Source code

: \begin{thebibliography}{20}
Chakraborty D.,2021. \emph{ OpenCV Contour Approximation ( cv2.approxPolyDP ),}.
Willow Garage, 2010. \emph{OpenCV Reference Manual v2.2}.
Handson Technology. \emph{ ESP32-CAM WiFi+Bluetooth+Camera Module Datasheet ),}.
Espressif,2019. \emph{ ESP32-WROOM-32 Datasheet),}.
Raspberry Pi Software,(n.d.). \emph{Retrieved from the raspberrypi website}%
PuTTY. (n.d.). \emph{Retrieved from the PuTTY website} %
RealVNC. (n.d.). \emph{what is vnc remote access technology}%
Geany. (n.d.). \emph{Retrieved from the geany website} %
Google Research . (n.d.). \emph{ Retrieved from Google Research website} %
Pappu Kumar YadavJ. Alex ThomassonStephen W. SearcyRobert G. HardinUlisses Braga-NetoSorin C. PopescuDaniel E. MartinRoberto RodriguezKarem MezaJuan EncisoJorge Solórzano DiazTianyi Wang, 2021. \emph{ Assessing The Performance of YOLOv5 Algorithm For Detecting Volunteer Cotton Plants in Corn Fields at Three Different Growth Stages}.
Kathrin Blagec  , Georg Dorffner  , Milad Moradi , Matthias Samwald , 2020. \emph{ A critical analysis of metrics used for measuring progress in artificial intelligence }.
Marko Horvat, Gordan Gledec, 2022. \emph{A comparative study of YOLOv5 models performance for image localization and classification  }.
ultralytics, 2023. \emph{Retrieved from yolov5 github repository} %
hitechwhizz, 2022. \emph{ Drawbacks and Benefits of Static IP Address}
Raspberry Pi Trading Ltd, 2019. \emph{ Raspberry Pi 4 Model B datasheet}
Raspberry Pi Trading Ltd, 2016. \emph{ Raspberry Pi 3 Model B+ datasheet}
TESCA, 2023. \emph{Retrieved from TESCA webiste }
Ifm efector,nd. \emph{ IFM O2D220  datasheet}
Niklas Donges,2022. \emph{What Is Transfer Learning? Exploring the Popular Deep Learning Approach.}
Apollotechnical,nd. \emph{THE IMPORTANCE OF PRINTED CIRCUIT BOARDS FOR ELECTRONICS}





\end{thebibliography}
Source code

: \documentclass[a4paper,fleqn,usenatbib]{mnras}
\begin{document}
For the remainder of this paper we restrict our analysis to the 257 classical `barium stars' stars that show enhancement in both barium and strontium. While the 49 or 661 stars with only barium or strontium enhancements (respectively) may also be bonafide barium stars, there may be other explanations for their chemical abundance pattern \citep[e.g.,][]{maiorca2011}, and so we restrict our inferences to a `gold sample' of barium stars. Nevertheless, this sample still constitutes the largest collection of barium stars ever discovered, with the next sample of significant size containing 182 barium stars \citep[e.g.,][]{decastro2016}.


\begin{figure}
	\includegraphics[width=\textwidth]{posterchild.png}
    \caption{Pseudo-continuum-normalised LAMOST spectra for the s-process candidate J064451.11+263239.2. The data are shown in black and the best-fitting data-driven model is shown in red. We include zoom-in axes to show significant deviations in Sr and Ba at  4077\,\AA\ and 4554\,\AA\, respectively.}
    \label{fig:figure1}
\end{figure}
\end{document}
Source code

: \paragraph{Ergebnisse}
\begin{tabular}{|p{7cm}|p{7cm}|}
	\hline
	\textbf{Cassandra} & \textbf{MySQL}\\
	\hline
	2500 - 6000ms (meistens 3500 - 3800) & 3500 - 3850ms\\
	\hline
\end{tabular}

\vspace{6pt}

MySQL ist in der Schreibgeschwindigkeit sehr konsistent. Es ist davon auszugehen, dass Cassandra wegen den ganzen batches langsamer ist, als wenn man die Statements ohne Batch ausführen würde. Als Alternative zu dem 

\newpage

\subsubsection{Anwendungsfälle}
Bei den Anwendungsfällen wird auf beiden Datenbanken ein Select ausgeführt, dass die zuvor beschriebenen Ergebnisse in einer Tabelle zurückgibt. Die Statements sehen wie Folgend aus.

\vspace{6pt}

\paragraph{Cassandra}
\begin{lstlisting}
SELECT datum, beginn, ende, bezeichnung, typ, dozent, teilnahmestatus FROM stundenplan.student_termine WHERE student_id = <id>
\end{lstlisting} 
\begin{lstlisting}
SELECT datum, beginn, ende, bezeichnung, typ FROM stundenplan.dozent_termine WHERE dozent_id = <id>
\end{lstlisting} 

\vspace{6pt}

+---+

Report, for the data above, every line in which the string "ende" appears.

SELECT datum, beginn, ende, bezeichnung, typ, dozent, teilnahmestatus FROM stundenplan.student_termine WHERE student_id = <id>
SELECT datum, beginn, ende, bezeichnung, typ FROM stundenplan.dozent_termine WHERE dozent_id = <id>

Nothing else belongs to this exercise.